┌─ Given data

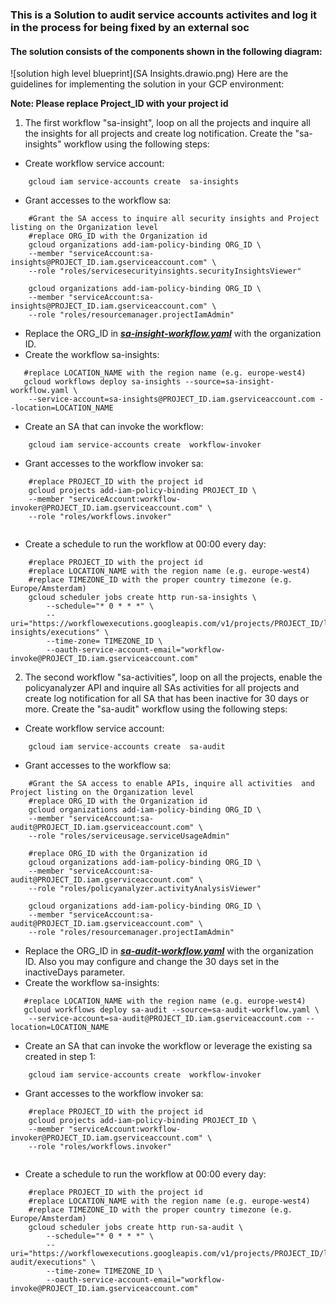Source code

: ### This is a Solution to audit service accounts activites and log it in the process for being fixed by an external soc
#### The solution consists of the components shown in the following diagram:
![solution high level blueprint](SA Insights.drawio.png)
Here are the guidelines for implementing the solution in your GCP environment:

**Note: Please replace Project_ID with your project id**

1. The first workflow "sa-insight", loop on all the projects and inquire all the insights for all projects and create log notification. Create the "sa-insights" workflow using the following steps:
- Create workflow service account:
```
    gcloud iam service-accounts create  sa-insights
```
- Grant accesses to the workflow sa:
```
    #Grant the SA access to inquire all security insights and Project listing on the Organization level
    #replace ORG_ID with the Organization id
    gcloud organizations add-iam-policy-binding ORG_ID \
    --member "serviceAccount:sa-insights@PROJECT_ID.iam.gserviceaccount.com" \
    --role "roles/servicesecurityinsights.securityInsightsViewer"
    
    gcloud organizations add-iam-policy-binding ORG_ID \
    --member "serviceAccount:sa-insights@PROJECT_ID.iam.gserviceaccount.com" \
    --role "roles/resourcemanager.projectIamAdmin"
```
- Replace the ORG_ID in ***[sa-insight-workflow.yaml](sa-insight-workflow.yaml)***  with the organization ID. 
- Create the workflow sa-insights:
```
   #replace LOCATION_NAME with the region name (e.g. europe-west4)
   gcloud workflows deploy sa-insights --source=sa-insight-workflow.yaml \
    --service-account=sa-insights@PROJECT_ID.iam.gserviceaccount.com --location=LOCATION_NAME
```
- Create an SA that can invoke the workflow:
```
    gcloud iam service-accounts create  workflow-invoker
```

- Grant accesses to the workflow invoker sa:
```
    #replace PROJECT_ID with the project id
    gcloud projects add-iam-policy-binding PROJECT_ID \
    --member "serviceAccount:workflow-invoker@PROJECT_ID.iam.gserviceaccount.com" \
    --role "roles/workflows.invoker"
 
```

- Create a schedule to run the workflow at 00:00 every day:
```
    #replace PROJECT_ID with the project id
    #replace LOCATION_NAME with the region name (e.g. europe-west4)
    #replace TIMEZONE_ID with the proper country timezone (e.g. Europe/Amsterdam)
    gcloud scheduler jobs create http run-sa-insights \
        --schedule="* 0 * * *" \
        --uri="https://workflowexecutions.googleapis.com/v1/projects/PROJECT_ID/locations/LOCATION_NAME/workflows/sa-insights/executions" \
        --time-zone= TIMEZONE_ID \
        --oauth-service-account-email="workflow-invoke@PROJECT_ID.iam.gserviceaccount.com"
```
2. The second workflow "sa-activities", loop on all the projects, enable the policyanalyzer API and inquire all SAs activities for all projects and create log notification for all SA that has been inactive for 30 days or more. Create the "sa-audit" workflow using the following steps:
- Create workflow service account:
```
    gcloud iam service-accounts create  sa-audit
```
- Grant accesses to the workflow sa:
```
    #Grant the SA access to enable APIs, inquire all activities  and Project listing on the Organization level
    #replace ORG_ID with the Organization id
    gcloud organizations add-iam-policy-binding ORG_ID \
    --member "serviceAccount:sa-audit@PROJECT_ID.iam.gserviceaccount.com" \
    --role "roles/serviceusage.serviceUsageAdmin"
    
    #replace ORG_ID with the Organization id
    gcloud organizations add-iam-policy-binding ORG_ID \
    --member "serviceAccount:sa-audit@PROJECT_ID.iam.gserviceaccount.com" \
    --role "roles/policyanalyzer.activityAnalysisViewer"
    
    gcloud organizations add-iam-policy-binding ORG_ID \
    --member "serviceAccount:sa-audit@PROJECT_ID.iam.gserviceaccount.com" \
    --role "roles/resourcemanager.projectIamAdmin"
```
- Replace the ORG_ID in ***[sa-audit-workflow.yaml](sa-audit-workflow.yaml)***  with the organization ID. Also you may configure and change the 30 days set in the inactiveDays parameter. 
- Create the workflow sa-insights:
```
   #replace LOCATION_NAME with the region name (e.g. europe-west4)
   gcloud workflows deploy sa-audit --source=sa-audit-workflow.yaml \
    --service-account=sa-audit@PROJECT_ID.iam.gserviceaccount.com --location=LOCATION_NAME
```
- Create an SA that can invoke the workflow or leverage the existing sa created in step 1:
```
    gcloud iam service-accounts create  workflow-invoker
```

- Grant accesses to the workflow invoker sa:
```
    #replace PROJECT_ID with the project id
    gcloud projects add-iam-policy-binding PROJECT_ID \
    --member "serviceAccount:workflow-invoker@PROJECT_ID.iam.gserviceaccount.com" \
    --role "roles/workflows.invoker"
 
```

- Create a schedule to run the workflow at 00:00 every day:
```
    #replace PROJECT_ID with the project id
    #replace LOCATION_NAME with the region name (e.g. europe-west4)
    #replace TIMEZONE_ID with the proper country timezone (e.g. Europe/Amsterdam)
    gcloud scheduler jobs create http run-sa-audit \
        --schedule="* 0 * * *" \
        --uri="https://workflowexecutions.googleapis.com/v1/projects/PROJECT_ID/locations/LOCATION_NAME/workflows/sa-audit/executions" \
        --time-zone= TIMEZONE_ID \
        --oauth-service-account-email="workflow-invoke@PROJECT_ID.iam.gserviceaccount.com"
```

└─

Assignment :: Among the lines of the data, which ones contain the word "loop"? Show them.

Expected answer ::
1. The first workflow "sa-insight", loop on all the projects and inquire all the insights for all projects and create log notification. Create the "sa-insights" workflow using the following steps:
2. The second workflow "sa-activities", loop on all the projects, enable the policyanalyzer API and inquire all SAs activities for all projects and create log notification for all SA that has been inactive for 30 days or more. Create the "sa-audit" workflow using the following steps:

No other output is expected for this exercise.